▶ Problem description
Could you write out, word for word, each line from the one containing "variável local usada" to the last line of the data below, both included and nothing more?

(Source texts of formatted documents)

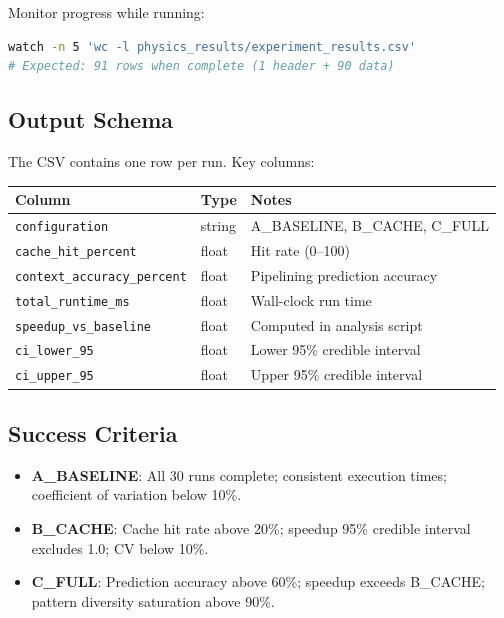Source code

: Monitor progress while running:

\begin{lstlisting}[language=bash]
watch -n 5 'wc -l physics_results/experiment_results.csv'
# Expected: 91 rows when complete (1 header + 90 data)
\end{lstlisting}

\subsection{Output Schema}

The CSV contains one row per run. Key columns:

\begin{center}
\begin{tabular}{lll}
\toprule
Column & Type & Notes \\
\midrule
\texttt{configuration} & string & A\_BASELINE, B\_CACHE, C\_FULL \\
\texttt{cache\_hit\_percent} & float & Hit rate (0--100) \\
\texttt{context\_accuracy\_percent} & float & Pipelining prediction accuracy \\
\texttt{total\_runtime\_ms} & float & Wall-clock run time \\
\texttt{speedup\_vs\_baseline} & float & Computed in analysis script \\
\texttt{ci\_lower\_95} & float & Lower 95\% credible interval \\
\texttt{ci\_upper\_95} & float & Upper 95\% credible interval \\
\bottomrule
\end{tabular}
\end{center}

\subsection{Success Criteria}

\begin{itemize}
  \item \textbf{A\_BASELINE}: All 30 runs complete; consistent execution
        times; coefficient of variation below 10\%.
  \item \textbf{B\_CACHE}: Cache hit rate above 20\%; speedup 95\%
        credible interval excludes 1.0; CV below 10\%.
  \item \textbf{C\_FULL}: Prediction accuracy above 60\%; speedup exceeds
        B\_CACHE; pattern diversity saturation above 90\%.
\end{itemize}

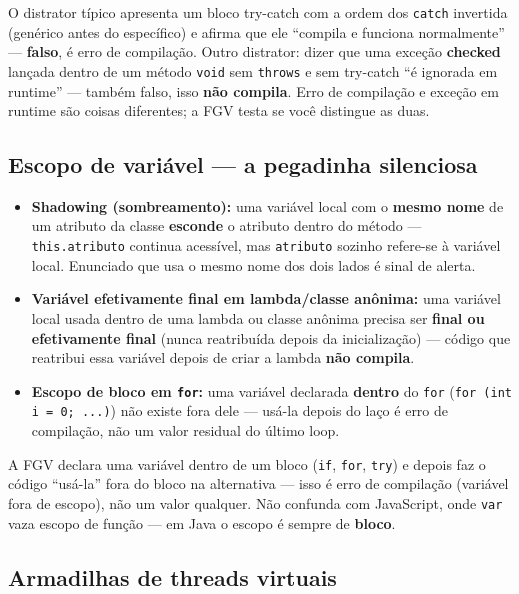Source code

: \begin{pegadinha}
O distrator típico apresenta um bloco try-catch com a ordem dos \texttt{catch}
invertida (genérico antes do específico) e afirma que ele ``compila e
funciona normalmente'' --- \textbf{falso}, é erro de compilação. Outro
distrator: dizer que uma exceção \textbf{checked} lançada dentro de um método
\texttt{void} sem \texttt{throws} e sem try-catch ``é ignorada em runtime''
--- também falso, isso \textbf{não compila}. Erro de compilação e exceção em
runtime são coisas diferentes; a FGV testa se você distingue as duas.
\end{pegadinha}

\subsection{Escopo de variável --- a pegadinha silenciosa}

\begin{itemize}
\item \textbf{Shadowing (sombreamento):} uma variável local com o
\textbf{mesmo nome} de um atributo da classe \textbf{esconde} o atributo
dentro do método --- \texttt{this.atributo} continua acessível, mas
\texttt{atributo} sozinho refere-se à variável local. Enunciado que usa o
mesmo nome dos dois lados é sinal de alerta.
\item \textbf{Variável efetivamente final em lambda/classe anônima:} uma
variável local usada dentro de uma lambda ou classe anônima precisa ser
\textbf{final ou efetivamente final} (nunca reatribuída depois da
inicialização) --- código que reatribui essa variável depois de criar a
lambda \textbf{não compila}.
\item \textbf{Escopo de bloco em \texttt{for}:} uma variável declarada
\textbf{dentro} do \texttt{for} (\texttt{for (int i = 0; ...)}) não existe
fora dele --- usá-la depois do laço é erro de compilação, não um valor
residual do último loop.
\end{itemize}

\begin{pegadinha}
A FGV declara uma variável dentro de um bloco (\texttt{if}, \texttt{for},
\texttt{try}) e depois faz o código ``usá-la'' fora do bloco na alternativa
--- isso é erro de compilação (variável fora de escopo), não um valor
qualquer. Não confunda com JavaScript, onde \texttt{var} vaza escopo de
função --- em Java o escopo é sempre de \textbf{bloco}.
\end{pegadinha}

\subsection{Armadilhas de threads virtuais}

▶ Task output
variável local usada dentro de uma lambda ou classe anônima precisa ser
\textbf{final ou efetivamente final} (nunca reatribuída depois da
inicialização) --- código que reatribui essa variável depois de criar a
lambda \textbf{não compila}.
\item \textbf{Escopo de bloco em \texttt{for}:} uma variável declarada
\textbf{dentro} do \texttt{for} (\texttt{for (int i = 0; ...)}) não existe
fora dele --- usá-la depois do laço é erro de compilação, não um valor
residual do último loop.
\end{itemize}

\begin{pegadinha}
A FGV declara uma variável dentro de um bloco (\texttt{if}, \texttt{for},
\texttt{try}) e depois faz o código ``usá-la'' fora do bloco na alternativa
--- isso é erro de compilação (variável fora de escopo), não um valor
qualquer. Não confunda com JavaScript, onde \texttt{var} vaza escopo de
função --- em Java o escopo é sempre de \textbf{bloco}.
\end{pegadinha}

\subsection{Armadilhas de threads virtuais}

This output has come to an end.